Without pictures, retype the following entries exactly.

*** Opening of Data supplied ***

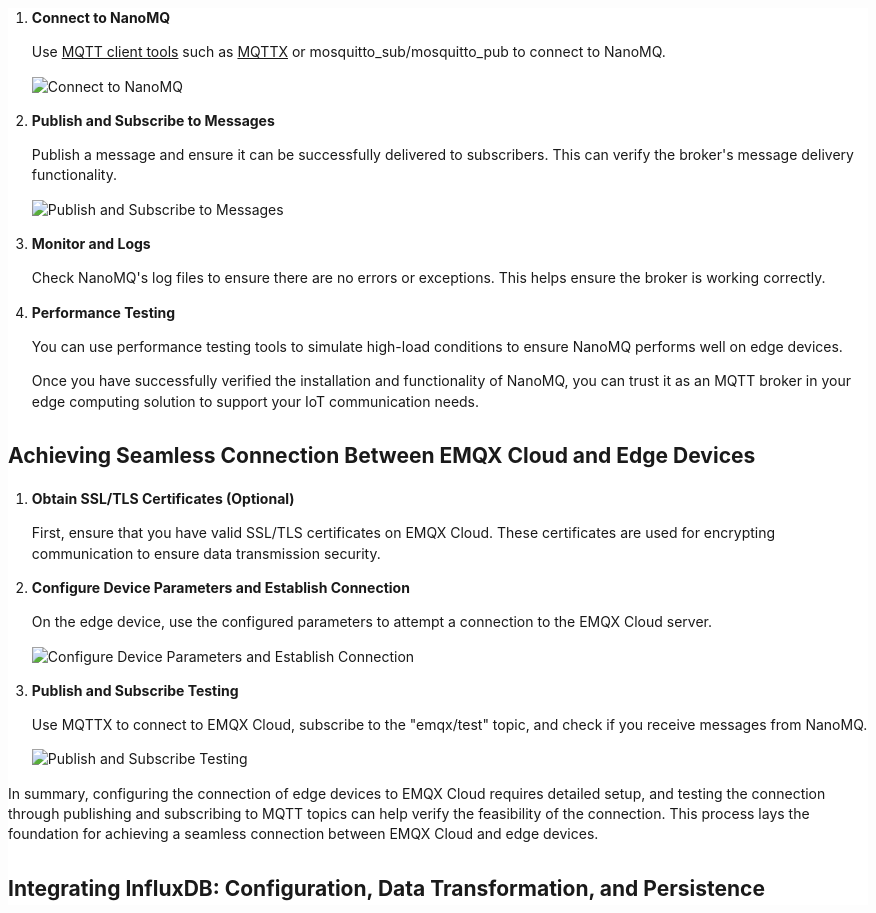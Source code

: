 1. **Connect to NanoMQ**

   Use [MQTT client tools](https://www.emqx.com/en/blog/mqtt-client-tools) such as [MQTTX](https://mqttx.app/) or mosquitto_sub/mosquitto_pub to connect to NanoMQ.

   ![**Connect to NanoMQ**](https://assets.emqx.com/images/0e3c186de5d1e75d767772994bf3d8ee.png)

1. **Publish and Subscribe to Messages**

   Publish a message and ensure it can be successfully delivered to subscribers. This can verify the broker's message delivery functionality.

   ![Publish and Subscribe to Messages](https://assets.emqx.com/images/084277ddcbe19c07a310e154e07aeba5.png)

1. **Monitor and Logs**

   Check NanoMQ's log files to ensure there are no errors or exceptions. This helps ensure the broker is working correctly.

1. **Performance Testing**

   You can use performance testing tools to simulate high-load conditions to ensure NanoMQ performs well on edge devices.

   Once you have successfully verified the installation and functionality of NanoMQ, you can trust it as an MQTT broker in your edge computing solution to support your IoT communication needs.

## Achieving Seamless Connection Between EMQX Cloud and Edge Devices

1. **Obtain SSL/TLS Certificates (Optional)**

   First, ensure that you have valid SSL/TLS certificates on EMQX Cloud. These certificates are used for encrypting communication to ensure data transmission security.

1. **Configure Device Parameters and Establish Connection**

   On the edge device, use the configured parameters to attempt a connection to the EMQX Cloud server.

   ![Configure Device Parameters and Establish Connection](https://assets.emqx.com/images/39d624c7a0310f61a732e7f0260f40d9.png)

1. **Publish and Subscribe Testing**

   Use MQTTX to connect to EMQX Cloud, subscribe to the "emqx/test" topic, and check if you receive messages from NanoMQ.

   ![Publish and Subscribe Testing](https://assets.emqx.com/images/f6aefc6a7aa15444e66fc4e617091224.png)

In summary, configuring the connection of edge devices to EMQX Cloud requires detailed setup, and testing the connection through publishing and subscribing to MQTT topics can help verify the feasibility of the connection. This process lays the foundation for achieving a seamless connection between EMQX Cloud and edge devices.

## Integrating InfluxDB: Configuration, Data Transformation, and Persistence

*** Close of Data supplied ***

■ Solution for this exercise ■
Source code

: 1. **Connect to NanoMQ**

   Use [MQTT client tools](https://www.emqx.com/en/blog/mqtt-client-tools) such as [MQTTX](https://mqttx.app/) or mosquitto_sub/mosquitto_pub to connect to NanoMQ.

   ![**Connect to NanoMQ**](https://assets.emqx.com/images/0e3c186de5d1e75d767772994bf3d8ee.png)

1. **Publish and Subscribe to Messages**

   Publish a message and ensure it can be successfully delivered to subscribers. This can verify the broker's message delivery functionality.

   ![Publish and Subscribe to Messages](https://assets.emqx.com/images/084277ddcbe19c07a310e154e07aeba5.png)

1. **Monitor and Logs**

   Check NanoMQ's log files to ensure there are no errors or exceptions. This helps ensure the broker is working correctly.

1. **Performance Testing**

   You can use performance testing tools to simulate high-load conditions to ensure NanoMQ performs well on edge devices.

   Once you have successfully verified the installation and functionality of NanoMQ, you can trust it as an MQTT broker in your edge computing solution to support your IoT communication needs.

## Achieving Seamless Connection Between EMQX Cloud and Edge Devices

1. **Obtain SSL/TLS Certificates (Optional)**

   First, ensure that you have valid SSL/TLS certificates on EMQX Cloud. These certificates are used for encrypting communication to ensure data transmission security.

1. **Configure Device Parameters and Establish Connection**

   On the edge device, use the configured parameters to attempt a connection to the EMQX Cloud server.

   ![Configure Device Parameters and Establish Connection](https://assets.emqx.com/images/39d624c7a0310f61a732e7f0260f40d9.png)

1. **Publish and Subscribe Testing**

   Use MQTTX to connect to EMQX Cloud, subscribe to the "emqx/test" topic, and check if you receive messages from NanoMQ.

   ![Publish and Subscribe Testing](https://assets.emqx.com/images/f6aefc6a7aa15444e66fc4e617091224.png)

In summary, configuring the connection of edge devices to EMQX Cloud requires detailed setup, and testing the connection through publishing and subscribing to MQTT topics can help verify the feasibility of the connection. This process lays the foundation for achieving a seamless connection between EMQX Cloud and edge devices.

## Integrating InfluxDB: Configuration, Data Transformation, and Persistence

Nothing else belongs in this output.